LA PLATA, Md. -- The Sheriff's Office of Charles County
, Md., deployed management software to replace a time-consuming, paper-intensive field information report process. Charles County's 250 officers in the field now electronically record incident report information at the scene using HP iPAQ Pocket PC devices. At the end of a shift, information on the device is electronically synched to a centralized database, replacing what was once an archive of 16,000 paper reports.
In 2002, Maryland issued a mandate against racial profiling, requiring all state law enforcement agencies to collect certain data at all traffic stops, including race, gender, location and time of incident. At the end of the year, each state law enforcement agency had to compile one report out of thousands of traffic tickets. This report was then submitted to the Maryland Justice Analysis Center for review. Before deploying the joint XcelleNet and Vytek software, the Charles County Sheriff's office employed a full-time administrator tasked with compiling and submitting this data to the state.

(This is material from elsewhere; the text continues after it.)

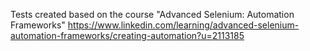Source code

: Tests created based on the course "Advanced Selenium: Automation Frameworks"
https://www.linkedin.com/learning/advanced-selenium-automation-frameworks/creating-automation?u=2113185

"The data traffic program we developed with XcelleNet and Vytek has become a model in the state of Maryland -- we're frequently asked to speak about it to other departments," said Charles County Sheriff Frederick E. Davis. "You can just imagine how time-consuming it was to hand search some 16,000 paper documents to find the information the state requires us to report under this mandate. The improvements in our process are so dramatic, I do not think we can even measure how much time we have saved by electronically capturing data."
Security & Manageability on the Front Lines of Law Enforcement
In order to confidently issue each officer an iPAQ, officials had to first account for two primary concerns: security and manageability. First, Charles County needed the assurance that the devices would be secured to protect the privacy of the victim and the investigation proceedings. They needed a plan to secure information if a device was lost or stolen. XcelleNet provided the ability to remotely lock down a stolen device or completely wipe it of information. Similarly it enables the sheriff's IT staff to restore information to a new replacement device or a device with a dead battery.
Second, the new mobile system had to be easy to use and maintain. Officers could not get bogged down by complex technology or complicated processes to keep their devices up-to-date with necessary applications and settings. Each time an officer docks an iPAQ at the end of the shift, information is uploaded to a centralized database. In addition, software updates are automatically pushed out to the device, freeing the officers from the burden of technical maintenance.